Animada y amparada por un marido santificable, Sandra continúa su ingrato sondeo. La situación se nos antoja surrealista, de una perversidad máxima. Como a sus interlocutores, nos cuesta mirarla a la cara mientras formula sus alegaciones en este careo desesperado repetido ad nauseam. Y mientras recontamos mentalmente cuantos “síes” lleva, también comenzamos a preguntarnos qué haríamos nosotros, con cuántos “apoyos” contaríamos realmente en nuestra empresa. ¿Estaría de nuestra parte el nuevo al que echamos una mano recién llegado? La mujer con la que compartimos cafés y de la que en realidad no sabemos nada… ¿podríamos apelar a su amistad? Y viceversa: ¿realmente renunciaríamos a cualquier beneficio en favor de otra persona?
Nos gustaría pensar que sí, porque acostumbramos a tener una magnífica opinión sobre nosotros mismos. Pero si repasamos las historias de estos directores belgas sabremos que no hay que esperar gran cosa de la humanidad, sobretodo en este viejo continente convertido en el modelo exportable de un “primer mundo” que ya sólo es pura fachada. Las promesas se incumplen, las chavalas como Rosetta –bordeando el precipicio de la exclusión social- reaccionan como animales malheridos ante la mera posibilidad de tener un empleo. Si no se anda con cuidado Lorna no sólo no obtendrá una nueva nacionalidad, sino que será chuleada. Los padres desnaturalizados pueden acabar utilizando a su propio hijo como moneda de cambio. Hasta los niños en bicicleta no hacen más que dar tumbos en pos de una figura materna…
La Europa de los Dardenne es la de los excluidos obligados a tomar decisiones miserables, empujados por un sistema que bendice la desigualdad. Saben contagiarle al espectador de estos autos de fe una creciente desazón, obligándole a presenciar vilezas morales y abjuraciones bíblicas. Porque como san Pedro, todos parecen estar dispuestos a negar tres veces su condición, perseguidos por una cámara que levanta testimonio de su indefensión.
Al final del periplo uno se haya tan cansado como la propia protagonista, una Marion Cotillard doctorada en sufrimientos y angustias. Harta de que un empresariado cobarde acabe cediendo el hacha del verdugo a sus asalariados. Harta de que en la larguísima cadena siempre pueda haber otro eslabón todavía más débil (en este caso, el inmigrante más desafortunado que una). Cansada y sin embargo… extrañamente reconfortada.
Es quizás ahí donde no reconocemos a los Dardenne de toda la vida (realistas y, por lo tanto, forzosamente pesimistas) e incluso tememos verles caer en esas excesivas simplificaciones que han terminado haciendo tan aburrido (por lo previsible) el cine de Ken Loach.

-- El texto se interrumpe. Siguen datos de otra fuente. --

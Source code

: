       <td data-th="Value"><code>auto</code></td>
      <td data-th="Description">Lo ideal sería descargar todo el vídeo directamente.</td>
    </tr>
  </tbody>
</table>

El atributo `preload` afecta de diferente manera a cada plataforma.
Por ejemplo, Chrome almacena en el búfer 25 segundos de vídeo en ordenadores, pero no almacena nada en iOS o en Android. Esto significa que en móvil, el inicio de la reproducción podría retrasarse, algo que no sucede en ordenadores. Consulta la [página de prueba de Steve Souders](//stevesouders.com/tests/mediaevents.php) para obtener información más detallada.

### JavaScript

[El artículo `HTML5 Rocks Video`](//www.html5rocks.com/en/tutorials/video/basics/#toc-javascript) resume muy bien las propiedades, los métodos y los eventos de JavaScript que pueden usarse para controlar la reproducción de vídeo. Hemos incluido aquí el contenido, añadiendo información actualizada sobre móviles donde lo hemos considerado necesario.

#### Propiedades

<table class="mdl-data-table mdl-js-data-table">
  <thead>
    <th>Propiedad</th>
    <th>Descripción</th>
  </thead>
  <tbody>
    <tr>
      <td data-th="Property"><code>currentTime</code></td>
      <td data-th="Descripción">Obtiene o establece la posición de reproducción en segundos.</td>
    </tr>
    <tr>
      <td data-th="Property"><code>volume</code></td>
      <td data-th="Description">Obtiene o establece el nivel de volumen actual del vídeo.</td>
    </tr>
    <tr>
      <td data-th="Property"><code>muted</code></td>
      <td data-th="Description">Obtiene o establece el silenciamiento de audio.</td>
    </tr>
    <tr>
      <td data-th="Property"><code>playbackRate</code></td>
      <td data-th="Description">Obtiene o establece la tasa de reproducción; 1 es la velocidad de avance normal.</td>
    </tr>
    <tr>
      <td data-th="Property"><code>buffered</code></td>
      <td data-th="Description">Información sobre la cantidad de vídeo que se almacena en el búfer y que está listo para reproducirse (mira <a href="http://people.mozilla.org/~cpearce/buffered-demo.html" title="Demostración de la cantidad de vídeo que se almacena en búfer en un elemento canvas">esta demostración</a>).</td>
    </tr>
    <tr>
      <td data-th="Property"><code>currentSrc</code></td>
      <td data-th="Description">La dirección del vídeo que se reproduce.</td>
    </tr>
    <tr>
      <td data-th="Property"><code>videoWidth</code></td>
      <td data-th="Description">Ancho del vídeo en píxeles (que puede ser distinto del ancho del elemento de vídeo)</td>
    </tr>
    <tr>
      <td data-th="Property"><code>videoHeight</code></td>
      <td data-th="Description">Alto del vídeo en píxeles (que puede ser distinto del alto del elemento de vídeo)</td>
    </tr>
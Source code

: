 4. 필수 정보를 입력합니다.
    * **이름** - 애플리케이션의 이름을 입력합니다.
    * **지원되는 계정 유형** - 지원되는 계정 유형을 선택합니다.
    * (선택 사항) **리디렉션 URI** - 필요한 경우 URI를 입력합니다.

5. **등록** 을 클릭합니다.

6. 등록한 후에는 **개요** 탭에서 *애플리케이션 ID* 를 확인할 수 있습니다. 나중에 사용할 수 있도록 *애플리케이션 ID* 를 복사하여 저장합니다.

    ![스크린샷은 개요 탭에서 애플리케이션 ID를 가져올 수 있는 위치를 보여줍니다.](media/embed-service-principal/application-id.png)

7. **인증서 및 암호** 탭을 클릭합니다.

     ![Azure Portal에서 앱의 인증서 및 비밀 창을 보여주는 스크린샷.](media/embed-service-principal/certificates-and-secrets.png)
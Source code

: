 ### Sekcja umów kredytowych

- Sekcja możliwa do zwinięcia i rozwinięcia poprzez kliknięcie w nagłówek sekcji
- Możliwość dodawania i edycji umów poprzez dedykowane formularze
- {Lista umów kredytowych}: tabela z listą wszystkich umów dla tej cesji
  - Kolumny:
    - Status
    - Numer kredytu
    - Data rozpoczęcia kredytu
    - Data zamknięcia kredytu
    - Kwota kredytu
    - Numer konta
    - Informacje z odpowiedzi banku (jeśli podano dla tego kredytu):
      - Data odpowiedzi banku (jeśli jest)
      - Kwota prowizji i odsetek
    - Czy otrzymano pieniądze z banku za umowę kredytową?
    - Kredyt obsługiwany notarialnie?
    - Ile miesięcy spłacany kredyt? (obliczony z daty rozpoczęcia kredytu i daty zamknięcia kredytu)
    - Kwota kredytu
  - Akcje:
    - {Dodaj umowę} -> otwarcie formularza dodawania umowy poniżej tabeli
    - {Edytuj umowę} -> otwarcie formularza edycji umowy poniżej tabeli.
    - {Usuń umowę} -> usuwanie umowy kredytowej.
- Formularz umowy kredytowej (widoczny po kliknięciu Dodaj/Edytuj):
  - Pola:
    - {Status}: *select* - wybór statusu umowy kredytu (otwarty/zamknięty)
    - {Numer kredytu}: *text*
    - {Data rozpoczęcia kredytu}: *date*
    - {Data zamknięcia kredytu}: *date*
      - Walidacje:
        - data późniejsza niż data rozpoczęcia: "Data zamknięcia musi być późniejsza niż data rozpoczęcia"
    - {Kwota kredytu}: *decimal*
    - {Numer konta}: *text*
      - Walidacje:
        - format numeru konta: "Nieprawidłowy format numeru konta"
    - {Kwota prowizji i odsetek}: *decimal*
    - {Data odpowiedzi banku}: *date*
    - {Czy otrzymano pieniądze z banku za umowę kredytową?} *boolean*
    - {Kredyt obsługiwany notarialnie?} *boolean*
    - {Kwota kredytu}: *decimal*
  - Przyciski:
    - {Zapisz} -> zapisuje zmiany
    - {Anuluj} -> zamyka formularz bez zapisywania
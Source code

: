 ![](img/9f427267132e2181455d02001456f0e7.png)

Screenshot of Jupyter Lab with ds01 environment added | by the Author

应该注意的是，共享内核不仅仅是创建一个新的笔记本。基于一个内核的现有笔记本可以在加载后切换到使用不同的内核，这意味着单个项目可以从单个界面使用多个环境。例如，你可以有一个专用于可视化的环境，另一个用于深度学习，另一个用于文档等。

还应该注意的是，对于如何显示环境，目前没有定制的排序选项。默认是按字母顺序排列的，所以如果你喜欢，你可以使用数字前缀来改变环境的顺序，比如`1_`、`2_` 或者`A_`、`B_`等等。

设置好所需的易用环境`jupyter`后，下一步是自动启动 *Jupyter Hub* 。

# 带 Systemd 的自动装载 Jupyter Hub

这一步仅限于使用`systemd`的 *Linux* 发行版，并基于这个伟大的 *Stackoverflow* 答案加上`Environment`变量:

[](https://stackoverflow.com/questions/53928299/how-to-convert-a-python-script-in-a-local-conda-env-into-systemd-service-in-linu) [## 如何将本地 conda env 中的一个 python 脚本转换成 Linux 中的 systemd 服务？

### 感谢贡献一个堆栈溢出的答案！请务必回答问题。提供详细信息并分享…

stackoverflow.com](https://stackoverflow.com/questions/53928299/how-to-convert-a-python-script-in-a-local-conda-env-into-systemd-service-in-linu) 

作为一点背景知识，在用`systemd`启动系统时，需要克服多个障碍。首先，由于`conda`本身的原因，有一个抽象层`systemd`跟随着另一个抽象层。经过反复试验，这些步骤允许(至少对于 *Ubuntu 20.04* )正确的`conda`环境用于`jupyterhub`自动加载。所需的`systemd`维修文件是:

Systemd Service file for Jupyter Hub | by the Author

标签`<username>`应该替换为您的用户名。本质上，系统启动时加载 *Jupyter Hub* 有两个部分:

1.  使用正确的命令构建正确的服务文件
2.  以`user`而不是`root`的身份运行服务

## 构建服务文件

Pero el giro ya lo dieron hace tres años con El niño de la bicicleta: los cuentos de hadas son posibles, incluso entre los olvidados. Y al final de este, nuestra Dorothy parece haberse repuesto de su verdadero problema, que no es la posibilidad de perder el trabajo sino la de haber sanado o no de su dolencia. Los Dardenne se pueden permitir ya moralejas: la lucha contra una injusticia fragante le fortalece tanto a ella como a los compañeros que tienen el valor de posicionarse éticamente, aunque para ello se coloquen en la picota, tengan que llegar a las manos con un descerebrado o abandonar a una pareja egotista.